The Impact of Structural Racism on Youth Mental Health

Structural racism operates at multiple levels, including institutional, personally mediated, and internalized (Trent et al., 2019). Research in the mental health field has focused primarily on personally mediated or interpersonal racism (e.g., racial discrimination) and internalized racism to the exclusion of institutional forms of racism. Research on racial discrimination reveals that this form of racism is a ubiquitous reality for most BIPOC youth. For example, Black adolescents experience an average of five incidents of racial discrimination per day (English et al., 2020), and these experiences are associated with negative emotional, behavioral, and physical health outcomes (Bernard et al., 2022). Scholars recommend conceptualizing experiences of racial discrimination as a form of trauma exposure, within a culturally informed adverse childhood experiences framework (Bernard et al., 2020). These interpersonal experiences of discrimination occur within the context of additional forms of racism at other levels (e.g., policies, laws, institutions) and in the context of the historical and ongoing legacy of colonization.

Structural racism plays a role in maintaining racial inequities in child health both by (a) creating conditions and risk factors that are directly and indirectly detrimental to children’s well-being, and (b) erecting barriers to accessing prevention-focused programs and policies that could alleviate those risk factors. Structural racism touches virtually every aspect of BIPOC families’ lives, including economic conditions, housing, employment and wages, interactions with police and child protective services, voting power, experiences with the healthcare system, school quality, and neighborhood resources. Each of these interconnected domains is influential for children’s mental health. Black Americans hold only 15–20% as much net wealth as white Americans, and the racial wealth gap has been increasing over the past several years (Aladangady & Forde, 2021). Contrary to persistent stereotypes that this disparity is due to inferior work ethic or innate ability, the racial wealth gap is attributable to historical and current practices and policies, such as redlining, discriminatory lending practices, wage inequities, and unequal access to high-quality education (Beech et al., 2021).
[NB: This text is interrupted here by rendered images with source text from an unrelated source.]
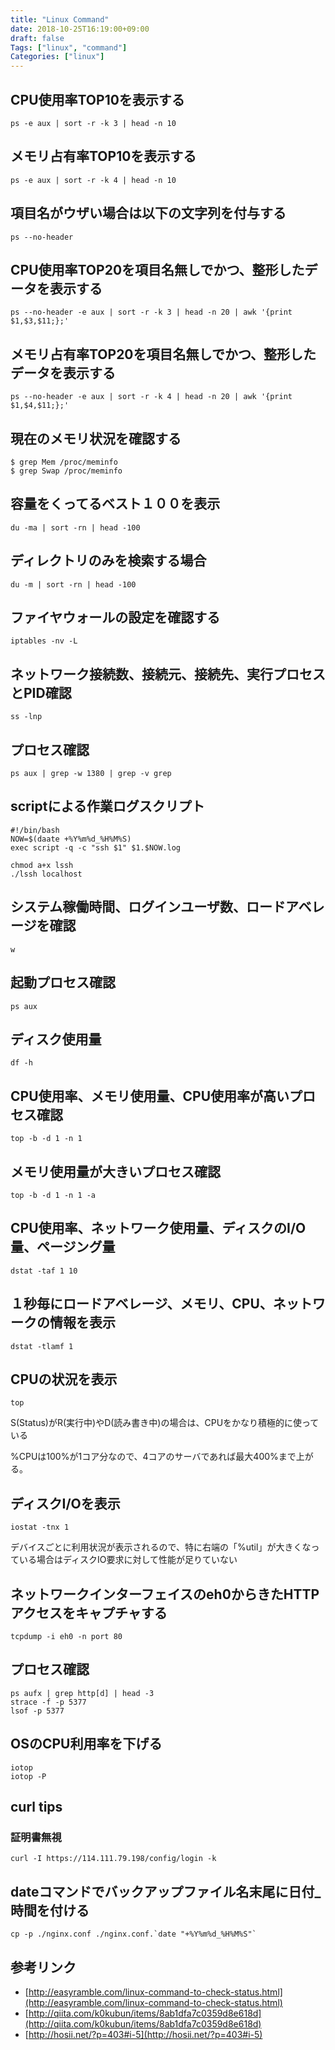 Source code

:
 ```yaml
---
title: "Linux Command"
date: 2018-10-25T16:19:00+09:00
draft: false
Tags: ["linux", "command"]
Categories: ["linux"]
---
```

## CPU使用率TOP10を表示する
`ps -e aux | sort -r -k 3 | head -n 10`

## メモリ占有率TOP10を表示する
`ps -e aux | sort -r -k 4 | head -n 10`

## 項目名がウザい場合は以下の文字列を付与する
`ps --no-header`

## CPU使用率TOP20を項目名無しでかつ、整形したデータを表示する
`ps --no-header -e aux | sort -r -k 3 | head -n 20 | awk '{print $1,$3,$11;};'`

## メモリ占有率TOP20を項目名無しでかつ、整形したデータを表示する
`ps --no-header -e aux | sort -r -k 4 | head -n 20 | awk '{print $1,$4,$11;};'`

## 現在のメモリ状況を確認する
```
$ grep Mem /proc/meminfo
$ grep Swap /proc/meminfo
```

## 容量をくってるベスト１００を表示
`du -ma | sort -rn | head -100`

## ディレクトリのみを検索する場合
`du -m | sort -rn | head -100`

## ファイヤウォールの設定を確認する
`iptables -nv -L`

## ネットワーク接続数、接続元、接続先、実行プロセスとPID確認
`ss -lnp`

## プロセス確認
`ps aux | grep -w 1380 | grep -v grep`

## scriptによる作業ログスクリプト

```
#!/bin/bash
NOW=$(daate +%Y%m%d_%H%M%S)
exec script -q -c "ssh $1" $1.$NOW.log
```

```
chmod a+x lssh
./lssh localhost
```

## システム稼働時間、ログインユーザ数、ロードアベレージを確認
```
w
```

## 起動プロセス確認
```
ps aux
```

## ディスク使用量
```
df -h
```

## CPU使用率、メモリ使用量、CPU使用率が高いプロセス確認
```
top -b -d 1 -n 1
```

## メモリ使用量が大きいプロセス確認
```
top -b -d 1 -n 1 -a
```

## CPU使用率、ネットワーク使用量、ディスクのI/O量、ページング量
```
dstat -taf 1 10
```

## １秒毎にロードアベレージ、メモリ、CPU、ネットワークの情報を表示
```
dstat -tlamf 1
```

## CPUの状況を表示
```
top
```
S(Status)がR(実行中)やD(読み書き中)の場合は、CPUをかなり積極的に使っている

%CPUは100%が1コア分なので、4コアのサーバであれば最大400%まで上がる。


## ディスクI/Oを表示
```
iostat -tnx 1
```
デバイスごとに利用状況が表示されるので、特に右端の「%util」が大きくなっている場合はディスクIO要求に対して性能が足りていない

## ネットワークインターフェイスのeh0からきたHTTPアクセスをキャプチャする
```
tcpdump -i eh0 -n port 80
```

## プロセス確認
```
ps aufx | grep http[d] | head -3
strace -f -p 5377
lsof -p 5377
```

## OSのCPU利用率を下げる
```
iotop
iotop -P 
```

## curl tips
### 証明書無視
```
curl -I https://114.111.79.198/config/login -k
```

## dateコマンドでバックアップファイル名末尾に日付_時間を付ける
```
cp -p ./nginx.conf ./nginx.conf.`date "+%Y%m%d_%H%M%S"`
```


## 参考リンク
- [http://easyramble.com/linux-command-to-check-status.html](http://easyramble.com/linux-command-to-check-status.html)
- [http://qiita.com/k0kubun/items/8ab1dfa7c0359d8e618d](http://qiita.com/k0kubun/items/8ab1dfa7c0359d8e618d)
- [http://hosii.net/?p=403#i-5](http://hosii.net/?p=403#i-5) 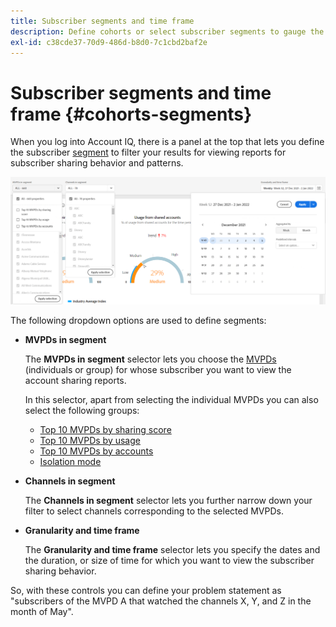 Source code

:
 ```yaml
---
title: Subscriber segments and time frame
description: Define cohorts or select subscriber segments to gauge the account sharing possibilities and patterns of your channel viewers to use graphical tools and reports in Account IQ.
exl-id: c38cde37-70d9-486d-b8d0-7c1cbd2baf2e
---
```

# Subscriber segments and time frame {#cohorts-segments}

When you log into Account IQ, there is a panel at the top that lets you define the subscriber [segment](/help/AccountIQ/product-concepts.md#segment-segmet-def) to filter your results for viewing reports for subscriber sharing behavior and patterns.

![](assets/filter-panel.png)

The following dropdown options are used to define segments:

* **MVPDs in segment**

  The **MVPDs in segment** selector lets you choose the [MVPDs](/help/AccountIQ/product-concepts.md#mvpd-def) (individuals or group) for whose subscriber you want to view the account sharing reports.

  In this selector, apart from selecting the individual MVPDs you can also select the following groups:
  * [Top 10 MVPDs by sharing score](/help/AccountIQ/product-concepts.md#top-mvpds-def)
  * [Top 10 MVPDs by usage](/help/AccountIQ/product-concepts.md#top-mvpds-def)
  * [Top 10 MVPDs by accounts](/help/AccountIQ/product-concepts.md#top-mvpds-def)
  * [Isolation mode](/help/AccountIQ/isolation-mode.md)

* **Channels in segment**

  The **Channels in segment** selector lets you further narrow down your filter to select channels corresponding to the selected MVPDs.

  <!--For example, you can define your segment as the "subscribers of the MVPD A that watched the channels X, Y, and Z".-->

* **Granularity and time frame**
  
  The **Granularity and time frame** selector lets you specify the dates and the duration, or size of time for which you want to view the subscriber sharing behavior.
  
So, with these controls you can define your problem statement as "subscribers of the MVPD A that watched the channels X, Y, and Z in the month of May".
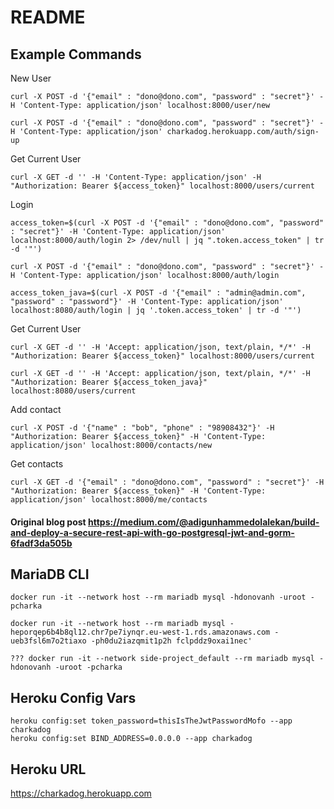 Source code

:# README

## Example Commands

New User
```
curl -X POST -d '{"email" : "dono@dono.com", "password" : "secret"}' -H 'Content-Type: application/json' localhost:8000/user/new

curl -X POST -d '{"email" : "dono@dono.com", "password" : "secret"}' -H 'Content-Type: application/json' charkadog.herokuapp.com/auth/sign-up
```

Get Current User
```
curl -X GET -d '' -H 'Content-Type: application/json' -H "Authorization: Bearer ${access_token}" localhost:8000/users/current
```

Login
```
access_token=$(curl -X POST -d '{"email" : "dono@dono.com", "password" : "secret"}' -H 'Content-Type: application/json' localhost:8000/auth/login 2> /dev/null | jq ".token.access_token" | tr -d '"')

curl -X POST -d '{"email" : "dono@dono.com", "password" : "secret"}' -H 'Content-Type: application/json' localhost:8000/auth/login

access_token_java=$(curl -X POST -d '{"email" : "admin@admin.com", "password" : "password"}' -H 'Content-Type: application/json' localhost:8080/auth/login | jq '.token.access_token' | tr -d '"')
```

Get Current User
```
curl -X GET -d '' -H 'Accept: application/json, text/plain, */*' -H "Authorization: Bearer ${access_token}" localhost:8000/users/current

curl -X GET -d '' -H 'Accept: application/json, text/plain, */*' -H "Authorization: Bearer ${access_token_java}" localhost:8080/users/current
```


Add contact
```
curl -X POST -d '{"name" : "bob", "phone" : "98908432"}' -H "Authorization: Bearer ${access_token}" -H 'Content-Type: application/json' localhost:8000/contacts/new
```

Get contacts
```
curl -X GET -d '{"email" : "dono@dono.com", "password" : "secret"}' -H "Authorization: Bearer ${access_token}" -H 'Content-Type: application/json' localhost:8000/me/contacts
```

#### Original blog post https://medium.com/@adigunhammedolalekan/build-and-deploy-a-secure-rest-api-with-go-postgresql-jwt-and-gorm-6fadf3da505b

## MariaDB CLI
```
docker run -it --network host --rm mariadb mysql -hdonovanh -uroot -pcharka

docker run -it --network host --rm mariadb mysql -heporqep6b4b8ql12.chr7pe7iynqr.eu-west-1.rds.amazonaws.com -ueb3fsl6m7o2tiaxo -ph0du2iazqmit1p2h fclpddz9oxai1nec'

??? docker run -it --network side-project_default --rm mariadb mysql -hdonovanh -uroot -pcharka
```

## Heroku Config Vars
```
heroku config:set token_password=thisIsTheJwtPasswordMofo --app charkadog
heroku config:set BIND_ADDRESS=0.0.0.0 --app charkadog
```

## Heroku URL

https://charkadog.herokuapp.com
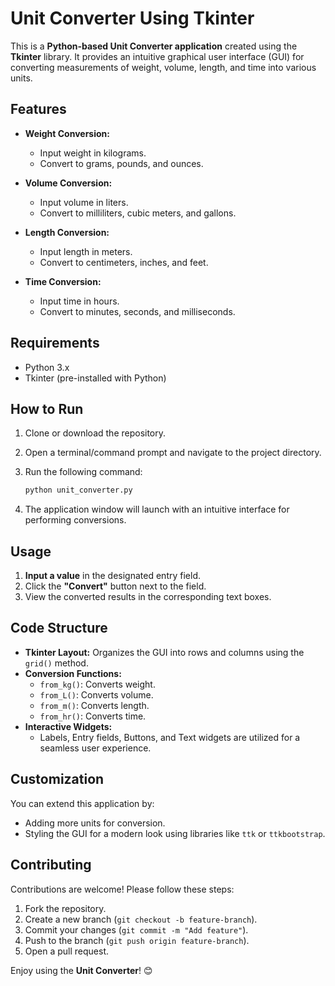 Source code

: 
# **Unit Converter Using Tkinter**

This is a **Python-based Unit Converter application** created using the **Tkinter** library. It provides an intuitive graphical user interface (GUI) for converting measurements of weight, volume, length, and time into various units.

## **Features**

- **Weight Conversion:**
  - Input weight in kilograms.
  - Convert to grams, pounds, and ounces.

- **Volume Conversion:**
  - Input volume in liters.
  - Convert to milliliters, cubic meters, and gallons.

- **Length Conversion:**
  - Input length in meters.
  - Convert to centimeters, inches, and feet.

- **Time Conversion:**
  - Input time in hours.
  - Convert to minutes, seconds, and milliseconds.

## **Requirements**

- Python 3.x
- Tkinter (pre-installed with Python)

## **How to Run**

1. Clone or download the repository.
2. Open a terminal/command prompt and navigate to the project directory.
3. Run the following command:

   ```bash
   python unit_converter.py
   ```

4. The application window will launch with an intuitive interface for performing conversions.

## **Usage**

1. **Input a value** in the designated entry field.
2. Click the **"Convert"** button next to the field.
3. View the converted results in the corresponding text boxes.

## **Code Structure**

- **Tkinter Layout:** Organizes the GUI into rows and columns using the `grid()` method.
- **Conversion Functions:**
  - `from_kg()`: Converts weight.
  - `from_L()`: Converts volume.
  - `from_m()`: Converts length.
  - `from_hr()`: Converts time.
- **Interactive Widgets:**
  - Labels, Entry fields, Buttons, and Text widgets are utilized for a seamless user experience.

## **Customization**

You can extend this application by:
- Adding more units for conversion.
- Styling the GUI for a modern look using libraries like `ttk` or `ttkbootstrap`.

## **Contributing**

Contributions are welcome! Please follow these steps:
1. Fork the repository.
2. Create a new branch (`git checkout -b feature-branch`).
3. Commit your changes (`git commit -m "Add feature"`).
4. Push to the branch (`git push origin feature-branch`).
5. Open a pull request.

Enjoy using the **Unit Converter**! 😊
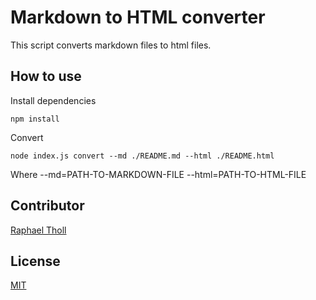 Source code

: # Markdown to HTML converter

This script converts markdown files to html files.

## How to use

Install dependencies

```
npm install
```

Convert

```
node index.js convert --md ./README.md --html ./README.html
```

Where --md=PATH-TO-MARKDOWN-FILE --html=PATH-TO-HTML-FILE

## Contributor

[Raphael Tholl](https://github.com/RapTho)

## License

[MIT](LICENSE)
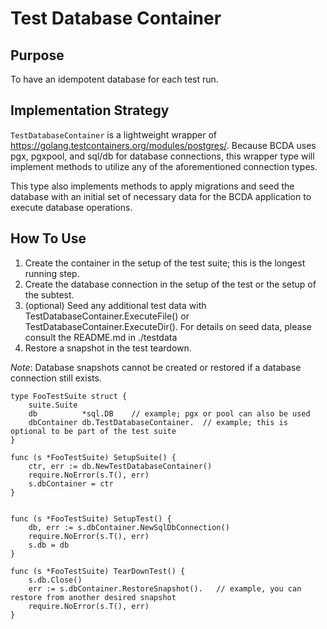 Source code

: # Test Database Container

## Purpose
To have an idempotent database for each test run.

## Implementation Strategy

`TestDatabaseContainer` is a lightweight wrapper of https://golang.testcontainers.org/modules/postgres/. Because BCDA uses pgx, pgxpool, and sql/db for database connections, this wrapper type will implement methods to utilize any of the aforementioned connection types.

This type also implements methods to apply migrations and seed the database with an initial set of necessary data for the BCDA application to execute database operations.


## How To Use

1. Create the container in the setup of the test suite; this is the longest running step.
2. Create the database connection in the setup of the test or the setup of the subtest.
3. (optional) Seed any additional test data with TestDatabaseContainer.ExecuteFile() or TestDatabaseContainer.ExecuteDir(). For details on seed data, please consult the README.md in ./testdata
4. Restore a snapshot in the test teardown.

*Note*: Database snapshots cannot be created or restored if a database connection still exists.

```
type FooTestSuite struct {
	suite.Suite
	db          *sql.DB    // example; pgx or pool can also be used
	dbContainer db.TestDatabaseContainer.  // example; this is optional to be part of the test suite
}

func (s *FooTestSuite) SetupSuite() {
	ctr, err := db.NewTestDatabaseContainer()
	require.NoError(s.T(), err)
	s.dbContainer = ctr
}


func (s *FooTestSuite) SetupTest() {
    db, err := s.dbContainer.NewSqlDbConnection()
	require.NoError(s.T(), err)
	s.db = db
}

func (s *FooTestSuite) TearDownTest() {
	s.db.Close()
	err := s.dbContainer.RestoreSnapshot().   // example, you can restore from another desired snapshot
	require.NoError(s.T(), err)
}
```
Relatedly, discriminatory housing policies have led to limited access to affordable housing, declining home ownership rates, and much greater risk of homelessness for families of color (Aladangady & Forde, 2021; Beech et al., 2021; Fusaro et al., 2018). These economic and housing conditions are directly linked with children’s mental and physical health (Van Ryzin et al., 2018).

For Black families and other families of color, interactions with authorities such as police and child protective services, though ostensibly intended to keep children and families safer, are fraught with bias, threat, and surveillance. Black children are disproportionately harmed by placement in foster care and negative effects of family separation, and this disproportionality persists due to structural racism both within the child welfare system itself and in broader society (Dettlaff & Boyd, 2020). Increasing occurrence of police brutality toward Black Americans (GBD 2019 Police Violence US Subnational Collaborators., 2021), and associated exposure to videos of these events online, has been documented to have a negative impact on children’s mental health (Tynes et al., 2019). Research documents several additional impacts of structural racism on mental health-related risk for children and families, such as the effects of chronic stress due to racial trauma and interpersonal discrimination (Saleem et al., 2020), consequences of educational inequality on academic outcomes and mental health (Fadus et al., 2021), and inequities in juvenile justice system involvement (Kang & Burton, 2014; Trent et al., 2019). These effects of structural racism are intertwined with one another, leading to compounding negative effects on children’s mental health and well-being. The comprehensive effects of structural racism on children’s well-being demand a comprehensive, prevention-oriented response.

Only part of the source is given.